When setting rat traps, Rom went into hunting mode. He has often instructed me, “You have to think like a rat to get it.” He smeared cheese all over the wooden base of the trap, fastened a peanut with string to the bait holder, and stuck a gob of peanut butter to it firmly. It was a sure way of getting the quarry. Until now.

The people who make rat catching an art form are the tribal people living in these parts, the Irula and Korava. Parrys’ is one of the busiest and most congested parts of Chennai city. At night, the Korava prowl through the empty alleys, watched suspiciously by packs of yapping stray dogs. Should a bandicoot be seen scooting, whack! A perfectly aimed shot to the head and the bandicoot writhes in its death throes. The Korava weapon of choice is a simple catapult. Shop owners who suffer rodent damage hire the tribesmen to rid them of the pests. The next morning, the hunters are paid per animal killed.

The Irula are more hands-on in their approach. When they find a rat burrow in a rice field, they plug all the exits, save one. They take an earthen pot with a hole, the size of a one rupee coin, punched through the bottom, fill it with green leaves, and set the leaves on fire. They place the mouth of the pot flush against the burrow entry, and blow through the pot’s hole. After smoke has filled every underground chamber, they excavate the burrow, and pull out all the asphyxiated rats. In the case of field rats, there might be a stockpile of grain inside the burrow as a bonus.

At sunset, the Irula pile up dry thorns in a fallow field and barbeque the rats. The fur is singed and removed along with the guts, and the rest roasted. Children vie for the crunchy tails and feet. Some of you may recoil in disgust, but these are clean, field rats grown fat on rice grain. The Irula will not eat filthy bandicoots or smelly house rats. Those are killed and discarded.

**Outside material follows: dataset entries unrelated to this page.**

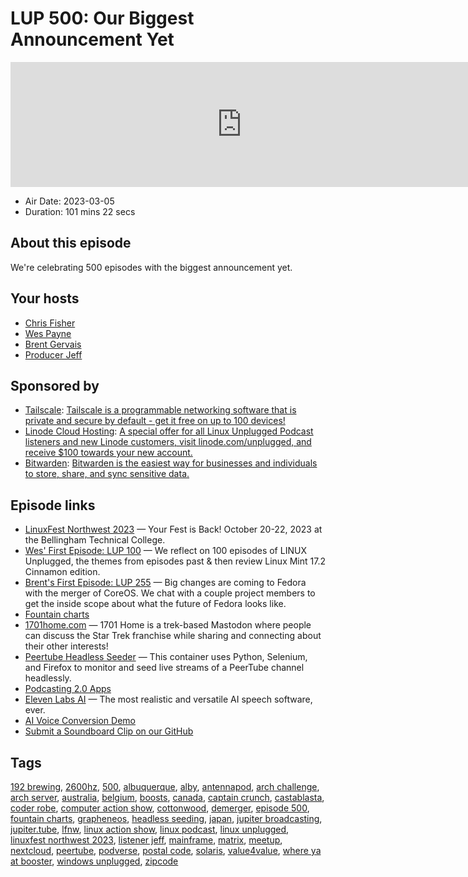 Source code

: # LUP 500: Our Biggest Announcement Yet

<iframe src="https://player.fireside.fm/v2/RUkczH-V+bL79xpWx?theme=dark" width="740" height="200" frameborder="0" scrolling="no"></iframe>

* Air Date: 2023-03-05
* Duration: 101 mins 22 secs

## About this episode

We're celebrating 500 episodes with the biggest announcement yet.

## Your hosts
* [Chris Fisher](https://linuxunplugged.com/hosts/chrislas)
* [Wes Payne](https://linuxunplugged.com/hosts/wes)
* [Brent Gervais](https://linuxunplugged.com/hosts/brent)
* [Producer Jeff](https://linuxunplugged.com/guests/jeff)

## Sponsored by

  * [Tailscale](http://tailscale.com/linuxunplugged): [Tailscale is a programmable networking software that is private and secure by default - get it free on up to 100 devices!](http://tailscale.com/linuxunplugged)
  * [Linode Cloud Hosting](https://linode.com/unplugged): [A special offer for all Linux Unplugged Podcast listeners and new Linode customers, visit linode.com/unplugged, and receive $100 towards your new account. ](https://linode.com/unplugged)
  * [Bitwarden](https://bitwarden.com/linux): [Bitwarden is the easiest way for businesses and individuals to store, share, and sync sensitive data.](https://bitwarden.com/linux)



## Episode links

  * [LinuxFest Northwest 2023](https://2023.lfnw.org/ "LinuxFest Northwest 2023") — Your Fest is Back! October 20-22, 2023 at the Bellingham Technical College.
  * [Wes' First Episode: LUP 100](https://linuxunplugged.com/100 "Wes' First Episode: LUP 100") — We reflect on 100 episodes of LINUX Unplugged, the themes from episodes past & then review Linux Mint 17.2 Cinnamon edition.
  * [Brent's First Episode: LUP 255](https://linuxunplugged.com/255 "Brent's First Episode: LUP 255") — Big changes are coming to Fedora with the merger of CoreOS. We chat with a couple project members to get the inside scope about what the future of Fedora looks like.
  * [Fountain charts](https://fountain.fm/charts "Fountain charts")
  * [1701home.com](http://1701home.com/ "1701home.com") — 1701 Home is a trek-based Mastodon where people can discuss the Star Trek franchise while sharing and connecting about their other interests!
  * [Peertube Headless Seeder](https://github.com/tyrsarm/peertube-headless-seeder "Peertube Headless Seeder") — This container uses Python, Selenium, and Firefox to monitor and seed live streams of a PeerTube channel headlessly.
  * [Podcasting 2.0 Apps](https://podcastindex.org/apps?appTypes=app&elements=Value "Podcasting 2.0 Apps")
  * [Eleven Labs AI](https://beta.elevenlabs.io/ "Eleven Labs AI") — The most realistic and versatile AI speech software, ever.
  * [AI Voice Conversion Demo](https://www.youtube.com/watch?v=17_xLsqny9E "AI Voice Conversion Demo")
  * [Submit a Soundboard Clip on our GitHub](https://github.com/JupiterBroadcasting/linux-unplugged/issues "Submit a Soundboard Clip on our GitHub")



## Tags

[192 brewing](https://linuxunplugged.com/tags/192%20brewing), [2600hz](https://linuxunplugged.com/tags/2600hz), [500](https://linuxunplugged.com/tags/500), [albuquerque](https://linuxunplugged.com/tags/albuquerque), [alby](https://linuxunplugged.com/tags/alby), [antennapod](https://linuxunplugged.com/tags/antennapod), [arch challenge](https://linuxunplugged.com/tags/arch%20challenge), [arch server](https://linuxunplugged.com/tags/arch%20server), [australia](https://linuxunplugged.com/tags/australia), [belgium](https://linuxunplugged.com/tags/belgium), [boosts](https://linuxunplugged.com/tags/boosts), [canada](https://linuxunplugged.com/tags/canada), [captain crunch](https://linuxunplugged.com/tags/captain%20crunch), [castablasta](https://linuxunplugged.com/tags/castablasta), [coder robe](https://linuxunplugged.com/tags/coder%20robe), [computer action show](https://linuxunplugged.com/tags/computer%20action%20show), [cottonwood](https://linuxunplugged.com/tags/cottonwood), [demerger](https://linuxunplugged.com/tags/demerger), [episode 500](https://linuxunplugged.com/tags/episode%20500), [fountain charts](https://linuxunplugged.com/tags/fountain%20charts), [grapheneos](https://linuxunplugged.com/tags/grapheneos), [headless seeding](https://linuxunplugged.com/tags/headless%20seeding), [japan](https://linuxunplugged.com/tags/japan), [jupiter broadcasting](https://linuxunplugged.com/tags/jupiter%20broadcasting), [jupiter.tube](https://linuxunplugged.com/tags/jupiter.tube), [lfnw](https://linuxunplugged.com/tags/lfnw), [linux action show](https://linuxunplugged.com/tags/linux%20action%20show), [linux podcast](https://linuxunplugged.com/tags/linux%20podcast), [linux unplugged](https://linuxunplugged.com/tags/linux%20unplugged), [linuxfest northwest 2023](https://linuxunplugged.com/tags/linuxfest%20northwest%202023), [listener jeff](https://linuxunplugged.com/tags/listener%20jeff), [mainframe](https://linuxunplugged.com/tags/mainframe), [matrix](https://linuxunplugged.com/tags/matrix), [meetup](https://linuxunplugged.com/tags/meetup), [nextcloud](https://linuxunplugged.com/tags/nextcloud), [peertube](https://linuxunplugged.com/tags/peertube), [podverse](https://linuxunplugged.com/tags/podverse), [postal code](https://linuxunplugged.com/tags/postal%20code), [solaris](https://linuxunplugged.com/tags/solaris), [value4value](https://linuxunplugged.com/tags/value4value), [where ya at booster](https://linuxunplugged.com/tags/where%20ya%20at%20booster), [windows unplugged](https://linuxunplugged.com/tags/windows%20unplugged), [zipcode](https://linuxunplugged.com/tags/zipcode) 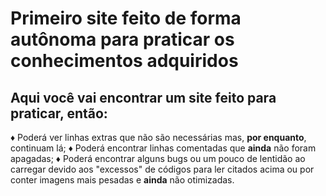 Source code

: <h1>Primeiro site feito de forma autônoma para praticar os conhecimentos adquiridos</h1>

<h2>Aqui você vai encontrar um site feito para praticar, então:</h2>
♦ Poderá ver linhas extras que não são necessárias mas, <strong>por enquanto</strong>, continuam lá;
♦ Poderá encontrar linhas comentadas que <strong>ainda</strong> não foram apagadas;
♦ Poderá encontrar alguns bugs ou um pouco de lentidão ao carregar devido aos "excessos" de códigos para ler citados acima ou por conter imagens mais pesadas e <strong>ainda</strong> não otimizadas.
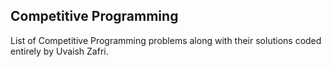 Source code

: ## Competitive Programming

List of Competitive Programming problems along with their solutions coded entirely by Uvaish Zafri. 
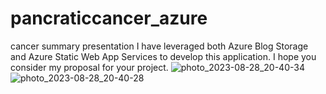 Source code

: # pancraticcancer_azure
cancer summary presentation 
I have leveraged both Azure Blog Storage and Azure Static Web App Services to develop this application.
I hope you consider my proposal for your project.
![photo_2023-08-28_20-40-34](https://github.com/LAMENTIS1/pancraticcancer_azure/assets/124012543/3e2d785d-e13b-4c73-87c1-d96936bc5aa7)
![photo_2023-08-28_20-40-28](https://github.com/LAMENTIS1/pancraticcancer_azure/assets/124012543/abbed3cb-0d5e-4910-9ab7-bc648fe02c15)
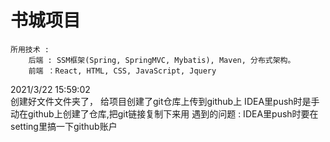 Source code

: # 书城项目 #
	所用技术 : 
		后端 : SSM框架(Spring, SpringMVC, Mybatis), Maven, 分布式架构。
		前端 ：React, HTML, CSS, JavaScript, Jquery
2021/3/22 15:59:02  
		创建好文件文件夹了， 给项目创建了git仓库上传到github上
		IDEA里push时是手动在github上创建了仓库,把git链接复制下来用
		遇到的问题 : 
			IDEA里push时要在setting里搞一下github账户
		
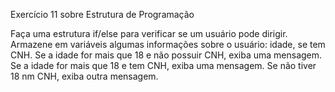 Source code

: Exercício 11 sobre Estrutura de Programação

Faça uma estrutura if/else para verificar se um usuário pode dirigir.
Armazene em variáveis algumas informações sobre o usuário: idade, se tem CNH.
Se a idade for mais que 18 e não possuir CNH, exiba uma mensagem.
Se a idade for mais que 18 e tem CNH, exiba uma mensagem.
Se não tiver 18 nm CNH, exiba outra mensagem. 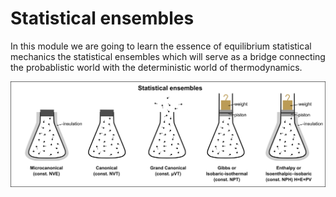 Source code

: Statistical ensembles
=======================

In this module we are going to learn the essence of equilibrium statistical mechanics the statistical ensembles which will serve as a bridge connecting the probablistic world with the deterministic world of thermodynamics. 

![](./figs/ensembl.png)


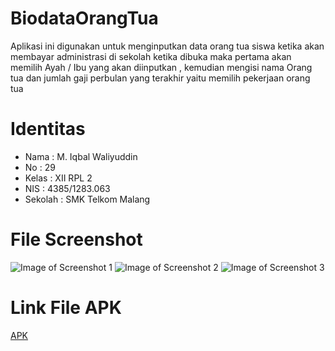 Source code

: # BiodataOrangTua
Aplikasi ini digunakan untuk menginputkan data orang tua siswa ketika akan membayar administrasi di sekolah
ketika dibuka maka pertama akan memilih Ayah / Ibu yang akan diinputkan , kemudian mengisi nama Orang tua dan jumlah gaji perbulan
yang terakhir yaitu memilih pekerjaan orang tua

# Identitas
* Nama : M. Iqbal Waliyuddin
* No : 29
* Kelas : XII RPL 2
* NIS : 4385/1283.063
* Sekolah : SMK Telkom Malang

# File Screenshot
![Image of Screenshot 1](https://cloud.githubusercontent.com/assets/22769375/19408540/e93864e2-92e9-11e6-85d4-1780f4413f0b.png)
![Image of Screenshot 2](https://cloud.githubusercontent.com/assets/22769375/19408664/0e27ede2-92ed-11e6-933a-e564c4623782.PNG)
![Image of Screenshot 3](https://cloud.githubusercontent.com/assets/22769375/19408671/3a1d3b6e-92ed-11e6-9483-4ef6d4444686.PNG)






# Link File APK
[APK](https://drive.google.com/open?id=0B0Fwto4RTsrkdFJnSlJuaTQxOXM)
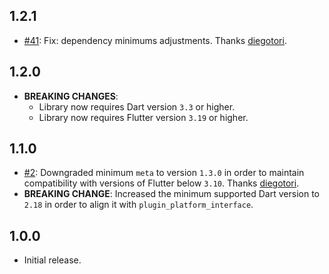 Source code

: ## 1.2.1
* [#41](https://github.com/fluttercommunity/wakelock_plus/pull/41): Fix: dependency minimums adjustments. Thanks [diegotori](https://github.com/diegotori).

## 1.2.0

* **BREAKING CHANGES**:
    * Library now requires Dart version `3.3` or higher.
    * Library now requires Flutter version `3.19` or higher.

## 1.1.0

* [#2](https://github.com/fluttercommunity/wakelock_plus/pull/2): Downgraded minimum `meta` to version `1.3.0` in order to maintain compatibility with versions of Flutter below `3.10`. Thanks [diegotori](https://github.com/diegotori).
* **BREAKING CHANGE**: Increased the minimum supported Dart version to `2.18` in order to align it with `plugin_platform_interface`.

## 1.0.0

* Initial release.
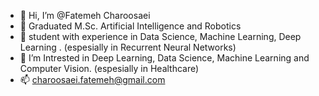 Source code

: - 👋 Hi, I’m @Fatemeh Charoosaei
- 👀 Graduated M.Sc. Artificial Intelligence and Robotics
- 🌱 student with experience in Data Science, Machine Learning, Deep Learning . (espesially in Recurrent Neural Networks)
- 💞️ I’m Intrested in Deep Learning, Data Science, Machine Learning and Computer Vision. (espesially in Healthcare)
- 📫 charoosaei.fatemeh@gmail.com

<!---
ChFatemeh1995/ChFatemeh1995 is a ✨ special ✨ repository because its `README.md` (this file) appears on your GitHub profile.
You can click the Preview link to take a look at your changes.
--->
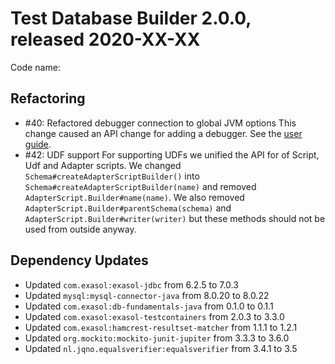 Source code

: # Test Database Builder 2.0.0, released 2020-XX-XX

Code name: 

## Refactoring

* #40: Refactored debugger connection to global JVM options
   This change caused an API change for adding a debugger. 
   See the [user guide](../user_guide/user_guide.md). 
* #42: UDF support
    For supporting UDFs we unified the API for of Script, Udf and Adapter scripts.
    We changed `Schema#createAdapterScriptBuilder()` into `Schema#createAdapterScriptBuilder(name)`
    and removed `AdapterScript.Builder#name(name)`.
    We also removed `AdapterScript.Builder#parentSchema(schema)` and `AdapterScript.Builder#writer(writer)` but these methods should not be used from outside anyway.  
    
## Dependency Updates

* Updated `com.exasol:exasol-jdbc` from 6.2.5 to 7.0.3
* Updated `mysql:mysql-connector-java` from 8.0.20 to 8.0.22
* Updated `com.exasol:db-fundamentals-java` from 0.1.0 to 0.1.1
* Updated `com.exasol:exasol-testcontainers` from 2.0.3 to 3.3.0
* Updated `com.exasol:hamcrest-resultset-matcher` from 1.1.1 to 1.2.1
* Updated `org.mockito:mockito-junit-jupiter` from 3.3.3 to 3.6.0
* Updated `nl.jqno.equalsverifier:equalsverifier` from 3.4.1 to 3.5
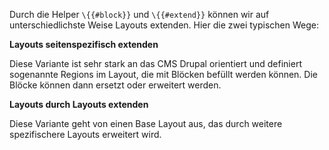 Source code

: Durch die Helper `\{{#block}}` und `\{{#extend}}` können wir auf unterschiedlichste Weise Layouts extenden. Hier die zwei typischen Wege:

**Layouts seitenspezifisch extenden**

Diese Variante ist sehr stark an das CMS Drupal orientiert und definiert sogenannte Regions im Layout, die mit Blöcken befüllt werden können. Die Blöcke können dann ersetzt oder erweitert werden.

**Layouts durch Layouts extenden**

Diese Variante geht von einen Base Layout aus, das durch weitere spezifischere Layouts erweitert wird.

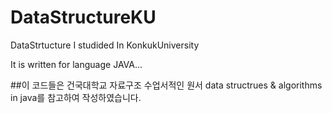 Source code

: # DataStructureKU
DataStrtucture I studided In KonkukUniversity

It is written for language JAVA... 


##이 코드들은 건국대학교 자료구조 수업서적인 원서 data structrues & algorithms in java를 참고하여 작성하였습니다.
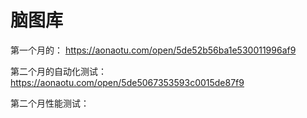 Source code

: # 脑图库

第一个月的：
https://aonaotu.com/open/5de52b56ba1e530011996af9


第二个月的自动化测试：
https://aonaotu.com/open/5de5067353593c0015de87f9


第二个月性能测试：

  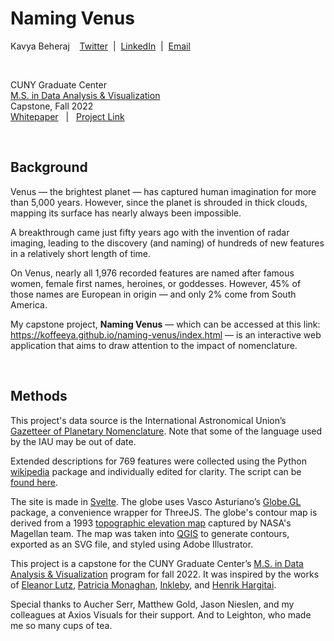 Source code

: # Naming Venus

<p class='about-data-paragraph'>Kavya Beheraj &nbsp;&nbsp; <a href="https://twitter.com/KavyaBeheraj" target="_blank">Twitter</a>  &nbsp;|&nbsp;  <a href="https://www.linkedin.com/in/kavyabeheraj/" target="_blank">LinkedIn</a>  &nbsp;|&nbsp;  <a href="mailto:kavya.beheraj@gmail.com" target="_blank">Email</a></p>

<br>

CUNY Graduate Center<br>
[M.S. in Data  Analysis & Visualization](https://www.gc.cuny.edu/data-analysis-and-visualization/curriculum-and-degree-information)<br>
Capstone, Fall 2022<br>
[Whitepaper](https://drive.google.com/file/d/1LyjU7W1-WpiVsUDRMyGhILta10qkK-Sy/view?usp=sharing) &nbsp; | &nbsp; [Project Link](https://koffeeya.github.io/naming-venus/index.html)

<br>

## Background

Venus — the brightest planet — has captured human imagination for more than 5,000 years. However, since the planet is shrouded in thick clouds, mapping its surface has nearly always been impossible.

A breakthrough came just fifty years ago with the invention of radar imaging, leading to the discovery (and naming) of hundreds of new features in a relatively short length of time.

On Venus, nearly all 1,976 recorded features are named after famous women, female first names, heroines, or goddesses. However, 45% of those names are European in origin — and only 2% come from South America.

My capstone project, <b>Naming Venus</b> — which can be accessed at this link: https://koffeeya.github.io/naming-venus/index.html — is an interactive web application that aims to draw attention to the impact of nomenclature.

<br>

## Methods

<p class='about-data-paragraph'>This project's data source is the International Astronomical Union’s <a href='https://planetarynames.wr.usgs.gov/SearchResults?Target=15_Venus' target="_blank">Gazetteer of Planetary Nomenclature</a>. Note that some of the language used by the IAU may be out of date.</p>

<p class='about-data-paragraph'>Extended descriptions for 769 features were collected using the Python <a href="https://pypi.org/project/wikipedia/" target="_blank">wikipedia</a> package and individually edited for clarity. The script can be <a href="https://colab.research.google.com/drive/1B_W_wJ4GrhwCpoVzWHSiuPyr9ZkNCNaN#scrollTo=8-8bQhROcP_4" target="_blank">found here</a>.</p>

<p class='about-data-paragraph'>The site is made in <a href="https://svelte.dev/" target="_blank">Svelte</a>. The globe uses Vasco Asturiano’s <a href="https://globe.gl/" target="_blank">Globe.GL</a> package, a convenience wrapper for ThreeJS. The globe's contour map is derived from a 1993 <a href="https://astrogeology.usgs.gov/search/map/Venus/Magellan/RadarProperties/Venus_Magellan_Topography_Global_4641m_v02" target="_blank">topographic elevation map</a> captured by NASA's Magellan team. The map was taken into <a href="https://www.qgis.org/en/site/" target="_blank">QGIS</a> to generate contours, exported as an SVG file, and styled using Adobe Illustrator.</p>

<p class='about-data-paragraph'>This project is a capstone for the CUNY Graduate Center’s <a href="https://www.gc.cuny.edu/data-analysis-and-visualization/curriculum-and-degree-information" target="_blank">M.S. in Data Analysis & Visualization</a> program for fall 2022.  It was inspired by the works of <a href="https://tabletopwhale.com/2017/03/06/goddesses-of-venus.html" target="_blank">Eleanor Lutz</a>, <a href="https://bookshop.org/p/books/encyclopedia-of-goddesses-heroines-revised-patricia-monaghan/107143" target="_blank">Patricia Monaghan</a>, <a href="https://wenamethestars.inkleby.com/world/venus" target="_blank">Inkleby</a>, and <a href="https://hargitaihenrik.wordpress.com/" target="_blank">Henrik Hargitai</a>.</p>

<p class='about-data-paragraph'>Special thanks to Aucher Serr, Matthew Gold, Jason Nieslen, and my colleagues at Axios Visuals for their support. And to Leighton, who made me so many cups of tea.</p> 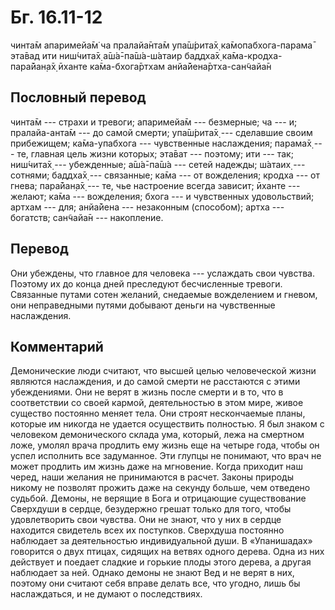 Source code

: # Бг. 16.11-12

чинта̄м апаримейа̄м̇ ча пралайа̄нта̄м упа̄ш́рита̄х̣ ка̄мопабхога-парама̄ эта̄вад ити
ниш́чита̄х̣ а̄ш́а̄-па̄ш́а-ш́атаир баддха̄х̣ ка̄ма-кродха-пара̄йан̣а̄х̣ ӣханте
ка̄ма-бхога̄ртхам анйа̄йена̄ртха-сан̃чайа̄н

## Пословный перевод

чинта̄м --- страхи и тревоги; апаримейа̄м --- безмерные; ча --- и;
пралайа-анта̄м --- до самой смерти; упа̄ш́рита̄х̣ --- сделавшие своим
прибежищем; ка̄ма-упабхога --- чувственные наслаждения; парама̄х̣ --- те,
главная цель жизни которых; эта̄ват --- поэтому; ити --- так; ниш́чита̄х̣
--- убежденные; а̄ш́а̄-па̄ш́а --- сетей надежды; ш́атаих̣ --- сотнями; баддха̄х̣
--- связанные; ка̄ма --- от вожделения; кродха --- от гнева; пара̄йан̣а̄х̣
--- те, чье настроение всегда зависит; ӣханте --- желают; ка̄ма ---
вожделения; бхога --- и чувственных удовольствий; артхам --- для;
анйа̄йена --- незаконным (способом); артха --- богатств; сан̃чайа̄н ---
накопление.

## Перевод

Они убеждены, что главное для человека --- услаждать свои чувства.
Поэтому их до конца дней преследуют бесчисленные тревоги. Связанные
путами сотен желаний, снедаемые вожделением и гневом, они неправедными
путями добывают деньги на чувственные наслаждения.

## Комментарий

Демонические люди считают, что высшей целью человеческой жизни являются
наслаждения, и до самой смерти не расстаются с этими убеждениями. Они не
верят в жизнь после смерти и в то, что в соответствии со своей кармой,
деятельностью в этом мире, живое существо постоянно меняет тела. Они
строят нескончаемые планы, которые им никогда не удается осуществить
полностью. Я был знаком с человеком демонического склада ума, который,
лежа на смертном ложе, умолял врача продлить ему жизнь еще на четыре
года, чтобы он успел исполнить все задуманное. Эти глупцы не понимают,
что врач не может продлить им жизнь даже на мгновение. Когда приходит
наш черед, наши желания не принимаются в расчет. Законы природы никому
не позволят прожить даже на секунду больше, чем отведено судьбой.
Демоны, не верящие в Бога и отрицающие существование Сверхдуши в сердце,
безудержно грешат только для того, чтобы удовлетворить свои чувства. Они
не знают, что у них в сердце находится свидетель всех их поступков.
Сверхдуша постоянно наблюдает за деятельностью индивидуальной души. В
«Упанишадах» говорится о двух птицах, сидящих на ветвях одного дерева.
Одна из них действует и поедает сладкие и горькие плоды этого дерева, а
другая наблюдает за ней. Однако демоны не знают Вед и не верят в них,
поэтому они считают себя вправе делать все, что угодно, лишь бы
наслаждаться, и не думают о последствиях.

In the mid-1980s, with a grant from the Department of Science and Technology, Rom conducted a pilot study to prove the cost effectiveness of employing the Irula as rodent pest controllers. In a short period of eight months, close to 1,000 Irula caught about 2,40,000 rats from 500 acres of farmland, and recovered five tonnes of grain.

Comparatively, the commercial pest control companies set out poison baits and can only roughly estimate the number of rodents they kill since rats die inside burrows. There is no estimate of the numbers that escape without eating a lethal dose. This method also causes unintentional deaths of mammals and reptiles that may consume either the baits or poisoned rats. Rom estimated the Irula were 15 times more cost-effective than poison baits.

Recently, Rom requested the District Collector to make rat-catching one of the jobs provided under the National Rural Employment Guarantee Scheme. Although the official agreed with Rom’s rationale, he demurred saying it would be a public relations disaster. ‘Government makes poor tribals catch rats for a living’ doesn’t make the administration look nice. And so, Irula skills continue to go unappreciated and under-utilised.

Back at home, when the rat triggered the trap once again and escaped, Rom turned the trap this way and that, and scratched his head. I might have to call the Irula since rats have learnt to outwit Rom and his trap.

I sang softly, “That’s right, the rat is… uh… smarter.” (Sorry, Harry Belafonte.)